No, I’m not talking healthy New Year’s Resolutions. I don’t go for those! I’m talking turkey gobbles. Today we ‘processed’ our last two turkeys so there will be no more gobbling on the farm until late April when I buy in the next batch. However, I’m thinking of getting in some fertilised turkey eggs, providing I can source them, and bringing them up from babies. That would probably make them a bit better behaved. We always go through a spell of the turkeys wandering off for a while and needing to be regularly rounded up until they finally realise they live on the farm and this is the place they get fed so it’s actually worth hanging around! The ducks we brought up from eggs a while ago were very tame and easy to manage, so I hope the same will hold true with turkeys, even though they are so very dim!

I will definitely be getting some fertilised hen’s eggs to raise. Father Christmas left this in my stocking this year. It’s perfect. Up to now I’ve only ever seen industrial-size, expensive incubators so Father Christmas, whom I’ll call Chris for short, must have done a lot of detective work to track down this mini one.

egg incubator

Caiti has also suggested I get a pet turkey so I always have one around. That’s a tempting idea. I’d rather like a pet Ardennes Rouge or another unusual breed.

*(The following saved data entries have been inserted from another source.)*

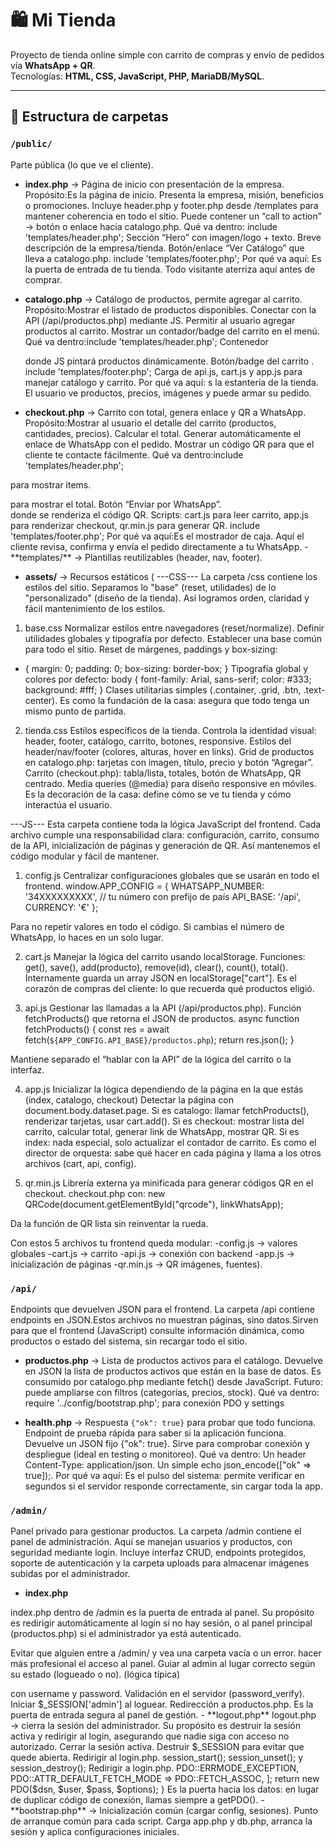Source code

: # 🛍️ Mi Tienda

Proyecto de tienda online simple con carrito de compras y envío de pedidos vía **WhatsApp + QR**.  
Tecnologías: **HTML, CSS, JavaScript, PHP, MariaDB/MySQL**.

---

## 📂 Estructura de carpetas

### `/public/`
Parte pública (lo que ve el cliente).
- **index.php** → Página de inicio con presentación de la empresa.
Propósito:Es la página de inicio. Presenta la empresa, misión, beneficios o promociones.
Incluye header.php y footer.php desde /templates para mantener coherencia en todo el sitio.
Puede contener un “call to action” → botón o enlace hacia catalogo.php.
Qué va dentro:
include 'templates/header.php';
Sección “Hero” con imagen/logo + texto.
Breve descripción de la empresa/tienda.
Botón/enlace “Ver Catálogo” que lleva a catalogo.php.
include 'templates/footer.php';
Por qué va aquí:
Es la puerta de entrada de tu tienda. Todo visitante aterriza aquí antes de comprar.

- **catalogo.php** → Catálogo de productos, permite agregar al carrito.
Propósito:Mostrar el listado de productos disponibles.
Conectar con la API (/api/productos.php) mediante JS.
Permitir al usuario agregar productos al carrito.
Mostrar un contador/badge del carrito en el menú.
Qué va dentro:include 'templates/header.php';
Contenedor <div id="catalog-grid"></div> donde JS pintará productos dinámicamente.
Botón/badge del carrito <span id="cart-count"></span>.
include 'templates/footer.php';
Carga de api.js, cart.js y app.js para manejar catálogo y carrito.
Por qué va aquí:
s la estantería de la tienda. El usuario ve productos, precios, imágenes y puede armar su pedido.

- **checkout.php** → Carrito con total, genera enlace y QR a WhatsApp.
Propósito:Mostrar al usuario el detalle del carrito (productos, cantidades, precios).
Calcular el total.
Generar automáticamente el enlace de WhatsApp con el pedido.
Mostrar un código QR para que el cliente te contacte fácilmente.
Qué va dentro:include 'templates/header.php';
<div id="cart-list"></div> para mostrar items.
<p id="cart-total"></p> para mostrar el total.
Botón “Enviar por WhatsApp”.
<div id="qrcode"></div> donde se renderiza el código QR.
Scripts: cart.js para leer carrito, app.js para renderizar checkout, qr.min.js para generar QR.
include 'templates/footer.php';
Por qué va aquí:Es el mostrador de caja. Aquí el cliente revisa, confirma y envía el pedido directamente a tu WhatsApp.
- **templates/** → Plantillas reutilizables (header, nav, footer).

- **assets/** → Recursos estáticos (
---CSS---
La carpeta /css contiene los estilos del sitio.
Separamos lo "base" (reset, utilidades) de lo "personalizado" (diseño de la tienda).
Así logramos orden, claridad y fácil mantenimiento de los estilos.

1. base.css
Normalizar estilos entre navegadores (reset/normalize).
Definir utilidades globales y tipografía por defecto.
Establecer una base común para todo el sitio.
Reset de márgenes, paddings y box-sizing:
* {
  margin: 0;
  padding: 0;
  box-sizing: border-box;
}
Tipografía global y colores por defecto:
body {
  font-family: Arial, sans-serif;
  color: #333;
  background: #fff;
}
Clases utilitarias simples (.container, .grid, .btn, .text-center).
Es como la fundación de la casa: asegura que todo tenga un mismo punto de partida.

2. tienda.css
Estilos específicos de la tienda.
Controla la identidad visual: header, footer, catálogo, carrito, botones, responsive.
Estilos del header/nav/footer (colores, alturas, hover en links).
Grid de productos en catalogo.php: tarjetas con imagen, título, precio y botón “Agregar”.
Carrito (checkout.php): tabla/lista, totales, botón de WhatsApp, QR centrado.
Media queries (@media) para diseño responsive en móviles.
Es la decoración de la casa: define cómo se ve tu tienda y cómo interactúa el usuario.

---JS---
Esta carpeta contiene toda la lógica JavaScript del frontend.
Cada archivo cumple una responsabilidad clara: configuración, carrito,
consumo de la API, inicialización de páginas y generación de QR.
Así mantenemos el código modular y fácil de mantener.

1. config.js
Centralizar configuraciones globales que se usarán en todo el frontend.
window.APP_CONFIG = {
  WHATSAPP_NUMBER: '34XXXXXXXXX', // tu número con prefijo de país
  API_BASE: '/api',
  CURRENCY: '€'
};

Para no repetir valores en todo el código. Si cambias el número de WhatsApp, lo haces en un solo lugar.

2. cart.js
Manejar la lógica del carrito usando localStorage.
Funciones: get(), save(), add(producto), remove(id), clear(), count(), total().
Internamente guarda un array JSON en localStorage["cart"].
Es el corazón de compras del cliente: lo que recuerda qué productos eligió.

3. api.js
Gestionar las llamadas a la API (/api/productos.php).
Función fetchProducts() que retorna el JSON de productos.
async function fetchProducts() {
  const res = await fetch(`${APP_CONFIG.API_BASE}/productos.php`);
  return res.json();
}

Mantiene separado el “hablar con la API” de la lógica del carrito o la interfaz.

4. app.js
Inicializar la lógica dependiendo de la página en la que estás (index, catalogo, checkout)
Detectar la página con document.body.dataset.page.
Si es catalogo: llamar fetchProducts(), renderizar tarjetas, usar cart.add().
Si es checkout: mostrar lista del carrito, calcular total, generar link de WhatsApp, mostrar QR.
Si es index: nada especial, solo actualizar el contador de carrito.
Es como el director de orquesta: sabe qué hacer en cada página y llama a los otros archivos (cart, api, config).

5. qr.min.js
Librería externa ya minificada para generar códigos QR en el checkout.
checkout.php con:
new QRCode(document.getElementById("qrcode"), linkWhatsApp);

Da la función de QR lista sin reinventar la rueda.

Con estos 5 archivos tu frontend queda modular:
-config.js → valores globales
-cart.js → carrito
-api.js → conexión con backend
-app.js → inicialización de páginas
-qr.min.js → QR
 imágenes, fuentes).

### `/api/`
Endpoints que devuelven JSON para el frontend.
La carpeta /api contiene endpoints en JSON.Estos archivos no muestran páginas, sino datos.Sirven para que el frontend (JavaScript) consulte información dinámica,
como productos o estado del sistema, sin recargar todo el sitio.


- **productos.php** → Lista de productos activos para el catálogo.
Devuelve en JSON la lista de productos activos que están en la base de datos.
Es consumido por catalogo.php mediante fetch() desde JavaScript.
Futuro: puede ampliarse con filtros (categorías, precios, stock).
Qué va dentro:
require '../config/bootstrap.php'; para conexión PDO y settings

- **health.php** → Respuesta `{"ok": true}` para probar que todo funciona.
Endpoint de prueba rápida para saber si la aplicación funciona.
Devuelve un JSON fijo {"ok": true}.
Sirve para comprobar conexión y despliegue (ideal en testing o monitoreo).
Qué va dentro:
Un header Content-Type: application/json.
Un simple echo json_encode(["ok" => true]);.
Por qué va aquí:
Es el pulso del sistema: permite verificar en segundos si el servidor responde correctamente, sin cargar toda la app.


### `/admin/`
Panel privado para gestionar productos.
La carpeta /admin contiene el panel de administración.
Aquí se manejan usuarios y productos, con seguridad mediante login.
Incluye interfaz CRUD, endpoints protegidos, soporte de autenticación
y la carpeta uploads para almacenar imágenes subidas por el administrador.

- **index.php**

index.php dentro de /admin es la puerta de entrada al panel.
Su propósito es redirigir automáticamente al login si no hay sesión,
o al panel principal (productos.php) si el administrador ya está autenticado.

Evitar que alguien entre a /admin/ y vea una carpeta vacía o un error.
hacer más profesional el acceso al panel.
Guiar al admin al lugar correcto según su estado (logueado o no).
(lógica típica)
<?php
require_once __DIR__ . '/../config/bootstrap.php';
// Si hay sesión de admin → enviar a productos
if (isset($_SESSION['admin'])) {
    header("Location: productos.php");
    exit;
}
// Si no hay sesión → enviar al login
header("Location: login.php");
exit;
Es el portero de la entrada al área admin.
Así, si un admin escribe solo tudominio.com/admin/, no se queda en blanco ni se expone nada, sino que es dirigido automáticamente al flujo correcto.


- **login.php** → Acceso del administrador
Página de acceso al panel admin.
Valida usuario y contraseña (hash en la BD).
Inicia sesión y redirige a productos.php si el login es correcto.
Formulario <form> con username y password.
Validación en el servidor (password_verify).
Iniciar $_SESSION['admin'] al loguear.
Redirección a productos.php.
Es la puerta de entrada segura al panel de gestión.

- **logout.php** 
logout.php → cierra la sesión del administrador.
Su propósito es destruir la sesión activa y redirigir
al login, asegurando que nadie siga con acceso no autorizado.

Cerrar la sesión activa.
Destruir $_SESSION para evitar que quede abierta.
Redirigir al login.php.
session_start();
session_unset(); y session_destroy();

Redirigir a login.php.
<?php
session_start();
session_unset();
session_destroy();
header("Location: login.php");
exit;

Es la puerta de salida segura: asegura que un admin cierre sesión y nadie más use el mismo navegador para entrar al panel.

- **productos.php** → CRUD de productos (crear, editar, eliminar).
Interfaz gráfica para que el administrador cree, edite o elimine productos.
Lista productos en una tabla con botones editar/eliminar.
Incluye un formulario para crear nuevos productos.
include '../config/bootstrap.php'; y verificación de sesión (auth.php).
Formulario: nombre, precio, descripción, imagen.
Tabla con productos cargados desde la BD.
Botones para editar o eliminar que se comunican con api_productos.php.
Es el panel de control donde mantienes el catálogo actualizado sin tocar la BD a mano.

- **api_productos.php** → Endpoint protegido para CRUD.
Endpoint protegido (solo admin) para ejecutar operaciones CRUD sobre productos.
Recibe POST (crear), PUT (editar), DELETE (eliminar).
Responde siempre en JSON (éxito o error).
Verificación de sesión (auth.php).
Validaciones de entrada (nombre, precio, imagen).
Consultas PDO preparadas (insert, update, delete).
Respuestas en JSON ({"status":"ok"} o {"error":"..."}).
Es la capa de comunicación: separa la lógica del frontend admin y la base de datos.

- **inc/** → Archivos de soporte (auth, CSRF).
Carpeta con scripts auxiliares que refuerzan seguridad y sesiones.
auth.php
Verifica si existe $_SESSION['admin'].
Redirige al login si no hay sesión.
Evita acceso no autorizado a CRUD.
csrf.php (opcional)
Genera y valida tokens CSRF en formularios.
Protege contra ataques de envío de formularios externos.
Son los guardianes de la puerta: aseguran que nadie externo manipule tu sistema.

### `/config/`
La carpeta /config centraliza la configuración del sistema.
Aquí se definen constantes globales, la conexión a la base de datos
y un bootstrap que inicializa sesiones y carga dependencias.
Permite mantener el código ordenado y fácil de mantener.

Configuraciones del sistema.
- **app.php** → Variables globales (BASE_URL, TZ).
Definir constantes y variables globales del proyecto.
Aquí ajustas cosas como la URL base, zona horaria, modo debug.
<?php
define('BASE_URL', 'http://localhost/mi-tienda/public');
define('TIMEZONE', 'Europe/Madrid');
define('DEBUG', true);
date_default_timezone_set(TIMEZONE);

Es el panel de configuración general, para que no tengas que repetir estos valores en todos los archivos.

- **db.php** → Conexión PDO a la BD.
Manejar la conexión a la base de datos mediante PDO.
Centraliza la lógica de conexión para que se use desde cualquier archivo.
<?php
function getPDO() {
  $dsn = 'mysql:host=localhost;dbname=tienda;charset=utf8mb4';
  $user = 'root';
  $pass = '';
  $options = [
    PDO::ATTR_ERRMODE => PDO::ERRMODE_EXCEPTION,
    PDO::ATTR_DEFAULT_FETCH_MODE => PDO::FETCH_ASSOC,
  ];
  return new PDO($dsn, $user, $pass, $options);
}
Es la puerta hacia los datos: en lugar de duplicar código de conexión, llamas siempre a getPDO().

- **bootstrap.php** → Inicialización común (cargar config, sesiones).
Punto de arranque común para cada script.
Carga app.php y db.php, arranca la sesión y aplica configuraciones iniciales.

<?php
session_start();
require_once __DIR__ . '/app.php';
require_once __DIR__ . '/db.php';
// Opcional: activar logs si DEBUG está en true
if (DEBUG) {
  ini_set('display_errors', 1);
  error_reporting(E_ALL);
}
Es como el interruptor general: asegura que cualquier archivo del proyecto arranque con la configuración y conexión correctas.

### `/src/` (opcional)
La carpeta /src organiza la lógica del dominio.
Models describen datos (Producto),
Repositories hablan con la base,
Services resuelven tareas transversales (imágenes),
y Helpers agrupan utilidades comunes.
Así mantenemos el código limpio, testeable y escalable.
Código organizado en clases y servicios.
- **Models/** → Entidades (ej: Product.php).
- **Repositories/** → Consultas SQL.
- **Services/** → Servicios auxiliares (ej: manejo de imágenes).
- **Helpers/** → Funciones de utilidad.

### `/storage/`
Archivos internos (no públicos).
- **logs/** → Archivos de log.
- **cache/** → Archivos de caché.

---

## 🚀 Funcionalidades principales
1. **Catálogo dinámico** desde la base de datos.
2. **Carrito de compras** en localStorage (frontend).
3. **Checkout** con total y generación de **enlace/QR de WhatsApp**.
4. **Panel admin** para CRUD de productos.
5. **Estructura escalable** lista para crecer (stock, categorías, pagos online).

---

## ⚙️ Requisitos
- PHP 8+
- MariaDB/MySQL
- Servidor local (XAMPP, Laragon, etc.)
- Navegador moderno

---

## 📌 Próximos pasos
1. Crear la base de datos y la tabla `products`.
2. Configurar la conexión en `config/db.php`.
3. Implementar las páginas públicas (inicio, catálogo, checkout).
4. Desarrollar el panel admin (CRUD).
5. Mejorar estilos y experiencia de usuario.

---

On a bird theme a few cormorants have been hanging around so today we put up our anti-cormorant device. It’s a piece of blue string (actually, lots of pieces of blue string off the hay bales tied together) that stretches across the big lake. Chris rowed and I unwound. My initial big ball of string wasn’t long enough so we had to leave the loose end floating on the lake while we went off to round up some more blue string. Now it remains to see how well it works as a deterrent. We think it could be very effective. Cormorants are awful at taking off and landing. They can only climb or descend very slowly and need to circle the lake several times in the process. We’re hoping the string, which we’ve strung up roughly halfway down the lake, will mean they don’t have enough space to land in. If necessary, we’ll hang some scary, shiny CDs from the sting to put them off even more.

You can see the blue string on the tree but it's harder to see it going across the lake

You can see the blue string on the tree but it’s harder to see it going across the lake

cormo string chris row further

I’ll give you an update in the New Year.

Wishing you a happy, healthy and prosperous 2014.